▶ [WHAT THE TASK ASKS]: The required output is every line from the one with "- Set the appropriate" through the final line of the data below, unchanged.

▶ [Collection entries]:
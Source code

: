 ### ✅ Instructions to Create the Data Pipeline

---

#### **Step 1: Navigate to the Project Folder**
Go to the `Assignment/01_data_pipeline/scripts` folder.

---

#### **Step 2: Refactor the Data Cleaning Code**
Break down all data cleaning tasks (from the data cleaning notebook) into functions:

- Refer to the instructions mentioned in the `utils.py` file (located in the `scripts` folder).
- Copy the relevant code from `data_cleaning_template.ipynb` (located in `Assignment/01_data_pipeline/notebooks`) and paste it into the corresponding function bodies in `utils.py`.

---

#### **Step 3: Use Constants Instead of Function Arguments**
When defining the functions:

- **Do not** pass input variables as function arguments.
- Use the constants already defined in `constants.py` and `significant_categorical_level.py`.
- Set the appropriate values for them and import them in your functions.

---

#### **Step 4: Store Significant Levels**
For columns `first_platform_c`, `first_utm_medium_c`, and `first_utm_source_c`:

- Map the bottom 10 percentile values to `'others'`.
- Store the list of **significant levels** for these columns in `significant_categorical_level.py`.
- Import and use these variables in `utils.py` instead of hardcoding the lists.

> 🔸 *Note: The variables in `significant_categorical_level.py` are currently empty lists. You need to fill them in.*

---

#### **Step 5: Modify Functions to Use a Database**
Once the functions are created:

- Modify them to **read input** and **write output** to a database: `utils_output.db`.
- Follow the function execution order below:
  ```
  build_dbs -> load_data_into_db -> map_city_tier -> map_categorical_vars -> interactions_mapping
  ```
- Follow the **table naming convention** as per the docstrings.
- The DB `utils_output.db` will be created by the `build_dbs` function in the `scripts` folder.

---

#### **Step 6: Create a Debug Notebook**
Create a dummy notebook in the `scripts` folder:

▶ [COMPLETED TASK]:
- Set the appropriate values for them and import them in your functions.

---

#### **Step 4: Store Significant Levels**
For columns `first_platform_c`, `first_utm_medium_c`, and `first_utm_source_c`:

- Map the bottom 10 percentile values to `'others'`.
- Store the list of **significant levels** for these columns in `significant_categorical_level.py`.
- Import and use these variables in `utils.py` instead of hardcoding the lists.

> 🔸 *Note: The variables in `significant_categorical_level.py` are currently empty lists. You need to fill them in.*

---

#### **Step 5: Modify Functions to Use a Database**
Once the functions are created:

- Modify them to **read input** and **write output** to a database: `utils_output.db`.
- Follow the function execution order below:
  ```
  build_dbs -> load_data_into_db -> map_city_tier -> map_categorical_vars -> interactions_mapping
  ```
- Follow the **table naming convention** as per the docstrings.
- The DB `utils_output.db` will be created by the `build_dbs` function in the `scripts` folder.

---

#### **Step 6: Create a Debug Notebook**
Create a dummy notebook in the `scripts` folder:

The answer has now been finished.